オダネルさんは、軍隊で使っていたトランクを屋根裏部屋に置き、家族には「絶対に開けるな」と告げていました。

しかし、アメリカに帰国してから43年後、オダネルさんが67歳の時、突然トランクを開けたといいます。

トランクの中には、軍の規則に違反して撮影された、長崎の写真が隠されていました。

残された30枚のネガには、破壊された長崎の町と、瓦礫の中で生きる日本人の姿がとらえられていました。

トランクの中には、写真と共にオダネルさんの声が録音されたテープが入っていました。

録音テープより・・・「突然の日本軍による真珠湾攻撃。私は復讐心に燃え、海兵隊に志願した。日本人に怒り、日本人を殺す為に、軍隊に入ったのだ。」

19歳の冬、海兵隊に入隊し、写真記録班に配属されました。

1945年8月、初めて原爆投下のニュースを聞いた時の心境を、オダネルさんは手記に残していました。

「新型兵器が日本に落とされた。10万人くらい死んだらしい。はじめは、あのクソったれ日本人との対決を鼓舞するプロパガンダかと思ったが、本当らしい。とにかくこれで、戦争は終わりだ」

そして録音テープには・・・「アメリカは、きのこ雲を見て、戦争は終ったと思っていた。でもそれは、この50年に渡る、生き残った日本人にとっての苦しみの始まりだったのだ」



録音テープより・・・「多くの子供が、戦場か原爆で、親を亡くしていた。生き延びた子供は、幼い弟や妹を、親代わりとなって支えていた」



オダネルさんが出会った、幼い兄弟です。

瓦礫の中にたたずむ3人に、オダネルさんは、持っていたリンゴをあげました。

録音テープより・・・「年上の子供が、私の手からリンゴをもぎ取った。彼らは飢えていた。3人で分け、皮どころか、芯まで食べ尽くした」



日本人の撮影を続けていたオダネルさんは、被爆者が治療を受ける救護所へ向かいました。
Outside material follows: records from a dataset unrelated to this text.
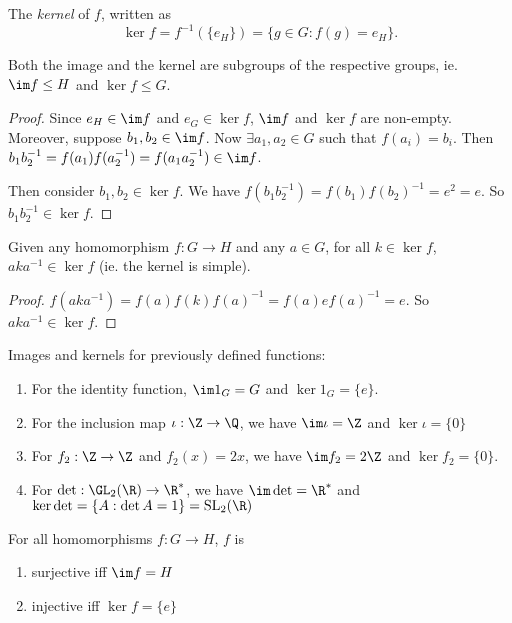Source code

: \documentclass[a4paper]{article}
\begin{document}
\begin{defi}
  The \emph{kernel} of $f$, written as
  \[
    \ker f = f^{-1}(\{e_H\}) = \{g\in G:f(g)=e_H\}.
  \]
\end{defi}

\begin{prop}
  Both the image and the kernel are subgroups of the respective groups, ie. $\im f\leq H$ and $\ker f \leq G$.
\end{prop}

\begin{proof}
  Since $e_H\in \im f$ and $e_G\in \ker f$, $\im f$ and $\ker f$ are non-empty. Moreover, suppose $b_1, b_2\in \im f$. Now $\exists a_1, a_2 \in G$ such that $f(a_i) = b_i$. Then $b_1b_2^{-1} = f(a_1)f(a_2^{-1}) = f(a_1a_2^{-1})\in \im f$.

  Then consider $b_1,b_2\in \ker f$. We have $f(b_1b_2^{-1}) = f(b_1)f(b_2)^{-1} = e^2 = e$. So $b_1b_2^{-1}\in \ker f$.
\end{proof}

\begin{prop}
  Given any homomorphism $f:G\rightarrow H$ and any $a\in G$, for all $k\in \ker f$, $aka^{-1}\in\ker f$ (ie. the kernel is simple).
\end{prop}

\begin{proof}
  $f(aka^{-1}) = f(a)f(k)f(a)^{-1} = f(a)ef(a)^{-1} = e$. So $aka^{-1}\in \ker f$.
\end{proof}

\begin{eg}
  Images and kernels for previously defined functions:
  \begin{enumerate}
    \item For the identity function, $\im 1_G = G$ and $\ker 1_G = \{e\}$.
    \item For the inclusion map $\iota: \Z\rightarrow\Q$, we have $\im \iota = \Z$ and $\ker \iota = \{0\}$
    \item For $f_2:\Z\rightarrow\Z$ and $f_2(x) = 2x$, we have $\im f_2 = 2\Z$ and $\ker f_2 = \{0\}$.
    \item For $\det: \GL_2(\R) \rightarrow \R^*$, we have $\im \det = \R^*$ and $\ker \det = \{A:\det A = 1\} = \mathrm{SL}_2(\R)$
  \end{enumerate}
\end{eg}
\begin{prop}
  For all homomorphisms $f:G\rightarrow H$, $f$ is
  \begin{enumerate}
    \item surjective iff $\im f = H$
    \item injective iff $\ker f = \{e\}$
  \end{enumerate}
\end{prop}
\end{document}
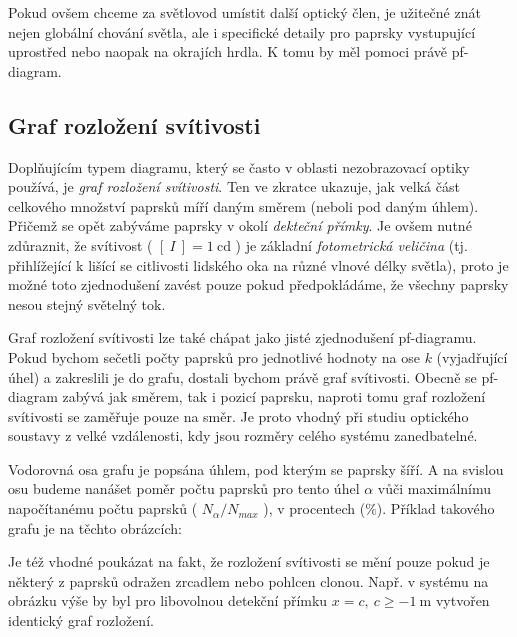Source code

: Pokud ovšem chceme za světlovod umístit další optický člen, je užitečné znát nejen globální chování světla, ale i specifické detaily pro paprsky vystupující uprostřed nebo naopak na okrajích hrdla. K tomu by měl pomoci právě pf-diagram.


\subsection{Graf rozložení svítivosti}

Doplňujícím typem diagramu, který se často v oblasti nezobrazovací optiky používá, je \emph{graf rozložení svítivosti}. Ten ve zkratce ukazuje, jak velká část celkového množství paprsků míří daným směrem (neboli pod daným úhlem). Přičemž se opět zabýváme paprsky v okolí \emph{dekteční přímky}. Je ovšem nutné zdůraznit, že svítivost ( $[\ I\ ] = 1\ \mathrm{cd}$ ) je základní \emph{fotometrická veličina} (tj. přihlížející k lišící se citlivosti lidského oka na různé vlnové délky světla), proto je možné toto zjednodušení zavést pouze pokud předpokládáme, že všechny paprsky nesou stejný světelný tok.

Graf rozložení svítivosti lze také chápat jako jisté zjednodušení pf-diagramu. Pokud bychom sečetli počty paprsků pro jednotlivé hodnoty na ose $k$ (vyjadřující úhel) a zakreslili je do grafu, dostali bychom právě graf svítivosti. Obecně se pf-diagram zabývá jak směrem, tak i pozicí paprsku, naproti tomu graf rozložení svítivosti se zaměřuje pouze na směr. Je proto vhodný při studiu optického soustavy z velké vzdálenosti, kdy jsou rozměry celého systému zanedbatelné.

Vodorovná osa grafu je popsána úhlem, pod kterým se paprsky šíří. A na svislou osu budeme nanášet poměr počtu paprsků pro tento úhel $\alpha$ vůči maximálnímu napočítanému počtu paprsků ( $ N_\alpha / N_{max} $ ), v procentech ($\mathrm{\%}$). Příklad takového grafu je na těchto obrázcích:


Je též vhodné poukázat na fakt, že rozložení svítivosti se mění pouze pokud je některý z paprsků odražen zrcadlem nebo pohlcen clonou. Např. v systému na obrázku výše by byl pro libovolnou detekční přímku $x = c,\ c \geq -1\ \mathrm{m}$ vytvořen identický graf rozložení.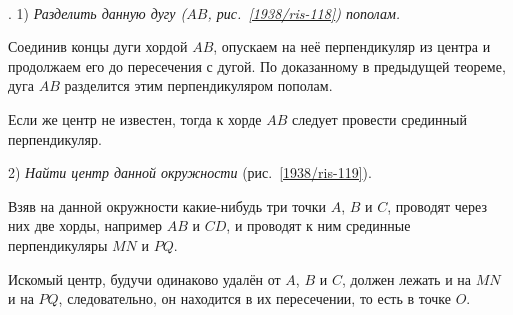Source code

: \paragraph{}\label{1938/108}
\mbox{.}
1) \emph{Разделить данную дугу \emph{($AB$, рис.~\ref{1938/ris-118})} пополам.}

Соединив концы дуги хордой $AB$, опускаем на неё перпендикуляр из центра и продолжаем его до пересечения с дугой.
По доказанному в предыдущей теореме, дуга $AB$ разделится этим перпендикуляром пополам.

Если же центр не известен, тогда к хорде $AB$ следует провести срединный перпендикуляр. 

2) \emph{Найти центр данной окружности} (рис.~\ref{1938/ris-119}).

Взяв на данной окружности какие-нибудь три точки $A$, $B$ и $C$, проводят через них две хорды, например $AB$ и $CD$, и проводят к ним срединные перпендикуляры $MN$ и $PQ$. 

Искомый центр, будучи одинаково удалён от $A$, $B$ и $C$, должен лежать и на $MN$ и на $PQ$, следовательно, он находится в их пересечении, то есть в точке $O$.


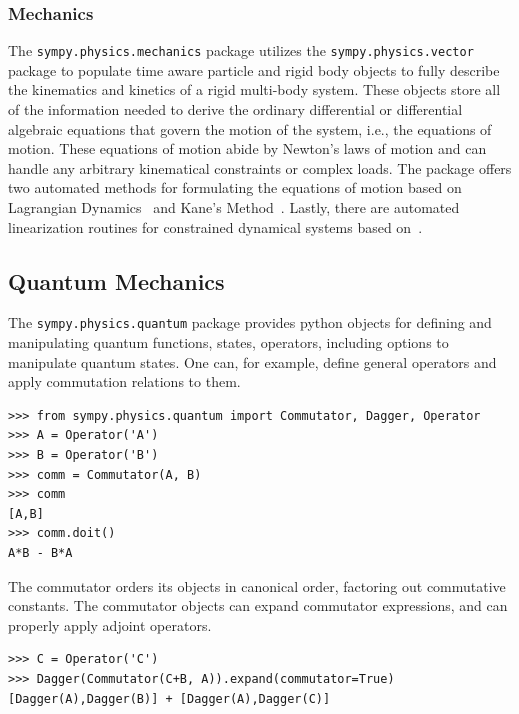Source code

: \subsubsection{Mechanics}

The \verb|sympy.physics.mechanics| package utilizes the \texttt{sympy.\allowbreak{}physics.\allowbreak{}vector} package
to populate time aware particle and rigid body objects to fully describe the
kinematics and kinetics of a rigid multi-body system. These objects store all
of the information needed to derive the ordinary differential or differential
algebraic equations that govern the motion of the system, i.e., the equations
of motion. These equations of motion abide by Newton's laws of motion and can
handle any arbitrary kinematical constraints or complex loads. The package
offers two automated methods for formulating the equations of motion based on
Lagrangian Dynamics~\cite{Lagrange1811} and Kane's Method~\cite{Kane1985}. Lastly, there
are automated linearization routines for constrained dynamical
systems based on~\cite{Peterson2014}.

\subsection{Quantum Mechanics}

The \verb|sympy.physics.quantum| package provides python objects for defining and manipulating quantum functions, states, operators, including options to manipulate quantum states. One can, for example, define general operators and apply commutation relations to them.
\begin{verbatim}
>>> from sympy.physics.quantum import Commutator, Dagger, Operator
>>> A = Operator('A')
>>> B = Operator('B')
>>> comm = Commutator(A, B)
>>> comm
[A,B]
>>> comm.doit()
A*B - B*A

\end{verbatim}
The commutator orders its objects in canonical order, factoring out commutative constants. The commutator objects can expand commutator expressions, and can properly apply adjoint operators.
\begin{verbatim}
>>> C = Operator('C')
>>> Dagger(Commutator(C+B, A)).expand(commutator=True)
[Dagger(A),Dagger(B)] + [Dagger(A),Dagger(C)]

\end{verbatim}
オダネルさんは、そこで出会った一人の被爆者について語っています。

録音テープより・・・「私が見たその人は、これまで出会った怪我人と全く違っていた。彼には髪の毛が無かった。眉も鼻も耳も無かった。顔といえる原型はなく、肉の塊だった。彼は私にこう言った。『あなたは敵でしょう。殺してください』  私は逃げるように彼から離れ、別の患者に向き直った。部屋を去る時、再び彼を見た。まだ『殺してくれ』と言っていた。自分にできることなど何も無かった。その時、肉の塊にしか見えなかった彼の両目から、涙が流れていた」

その夜、「あの被爆者はどうなったのか?」と考えると、オダネルさんは眠ることができませんでした。

翌日、救護所を訪ねると、ベッドにその被爆者の姿はありませんでした。

録音テープより・・・「この世のものとは思えないものを見た。それは本当に酷かった。死んだ人、子供達、その母親、間もなく死ぬ人、飢えている人、そして原爆症・・・。あまりにも多くの傷ついた人々を撮影している内に、日本人に持っていた憎しみが消えていった。憎しみから哀れみに変わった。何故、人間が、同じ人間に、こんな恐ろしいことをしてしまったのか。私には理解できない」



爆心地周辺、オダネルさんが、最も多く撮影した場所です。

廃墟の町を見下ろす丘に、辛うじて建つ建物がありました。

浦上天主堂です。

原爆投下によって、8500人もの信者が、長崎で亡くなりました。



長崎を南北に貫く浦上川。

そのほとりに降りて行ったオダネルさんは、生涯忘れられない光景と出会います。

白いマスクをかけた男達が目に入りました。

男達は、60cm程の深さに掘った穴のそばで、作業をしていました。

荷車に山積みにした死体を、石灰の燃える穴の中に、次々と入れていたのです。

そこは、臨時の焼き場(火葬場)でした。

そして、焼け野原の中を、10歳ぐらいの少年が歩いてくるのが目に入りました。

おんぶ紐をたすきにかけて、幼子を背負っていました。

しかも裸足でした。

少年は、焼き場のそばまで来ると、硬い表情で立ち尽くしています。

背中の赤ん坊は、ぐっすり眠っているのか、首を後ろにのけぞらせたままです。

少年は、まるで敬礼をしているかのように、黙って立っていました。

白いマスクの男達が少年に近づき、ゆっくりとおんぶひもを解き始めました。

この時、オダネルさんは、背中の幼子が既に死んでいる事に初めて気付いたのです。

男達は、幼子の手と足を持つと、ゆっくりと葬るように、焼き場の熱い灰の上に横たえました。

それから、まばゆい程の炎が、さっと舞い立ちました。

真っ赤な夕日のような炎は、直立不動の少年の、まだあどけない頬を赤く照らしました。

その時、オダネルさんは、炎を食い入るように見つめる少年の唇に、血がにじんでいるのに気付きました。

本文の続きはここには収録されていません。